A corpus most commonly refers to a collection of structured text. Please consider asking your question on, if your question is not closely related to programming or you are just looking for a freely available corpus for any purpose.

A corpus most commonly refers to a collection of structured text (although e.g. audio corpora do exist, too). Text corpora can be comprised of anything from a collection of the raw text of newspaper articles to documents with their words labeled with their part of speech, grammatical function, narrative function, and a number of other annotations. A corpus may contain texts of a single language, or it may contain texts written in multiple languages.

Common Uses and Applications

Text corpora are commonly used in computational linguistics and natural language processing research. Often they are annotated or 'labeled' to identify various attributes such as the topics or themes of the documents contained in the corpora, or the part of speech of the words in the corpora. Labelled corpora are often expensive to produce as they require a human to manually examine and classify the corpus.

A labeled corpus could be used as a training dataset for various machine learning or natural language processing algorithms. For example, a labelled corpus could be used in an algorithm for classifying documents. A corpus could exist of 200 newspaper articles, 50 of which are about sports, 50 about politics, 50 about the arts, and 50 about finance. Those 200 labelled newspaper articles could be fed into some algorithm which examines the articles and identifies the attributes of each category, 'learning' what each of the four categories look like. Once this learning has occurred, a new unlabelled corpus of some number of newspaper articles could be fed into the algorithm, and based on the knowledge learned from the labelled corpus, it could then identify or classify each article as falling under one of the four categories of sports, politics, art or finance.

Examples of Corpora

The Brown Corpus consists of 500 samples of writing published in 1961 grouped into 15 different genres including sports, politics, sciences, and fiction. In addition to being divided into genres, the Brown Corpus has also been tagged with a special notation that identifies the parts of speech of every word in the corpus. Each word is followed by a '/' symbol and then a list of all of its part of speech tags. For example, a singular noun is identified by the symbol 'nn' while a possessive singular noun is identified by the symbol 'nn$'.

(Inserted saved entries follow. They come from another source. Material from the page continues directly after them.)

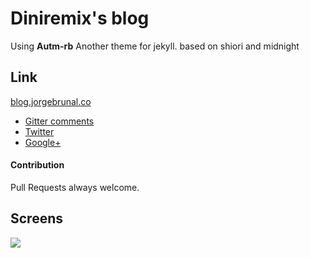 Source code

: # Diniremix's blog

Using **Autm-rb** Another theme for jekyll.
based on shiori and midnight

## Link

[blog.jorgebrunal.co](http://blog.jorgebrunal.co/)

- [Gitter comments](https://gitter.im/jorgebrunal-co/blog)
- [Twitter](https://twitter.com/diniremix)
- [Google+](https://plus.google.com/u/0/+PeterAndersonLee)



#### Contribution
Pull Requests always welcome.

## Screens

![](http://i.imgur.com/mU46w1h.png)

Sample from the Brown Corpus:

The/at Fulton/np-tl County/nn-tl Grand/jj-tl Jury/nn-tl said/vbd
Friday/nr an/at investigation/nn of/in Atlanta's/np$ recent/jj 
primary/nn election/nn produced/vbd ``/`` no/at evidence/nn ''/''
that/cs any/dti irregularities/nns took/vbd place/nn ./.

WordNet is a large database of English words grouped into sets of synonyms. WordNet consists of a separate structured hierarchy for nouns, verbs, adjectives, and adverbs. The hierarchy is structured with 'is a' relationships, where a child node has an 'is a' relationship with its parent node. Other relationships (antonyms, hyperonyms, etc) are annotated, too.

Sample from WordNet via Wikipedia:

 dog, domestic dog, Canis familiaris
    => canine, canid
       => carnivore
         => placental, placental mammal, eutherian, eutherian mammal
           => mammal
             => vertebrate, craniate
               => chordate
                 => animal, animate being, beast, brute, creature, fauna
                   => ...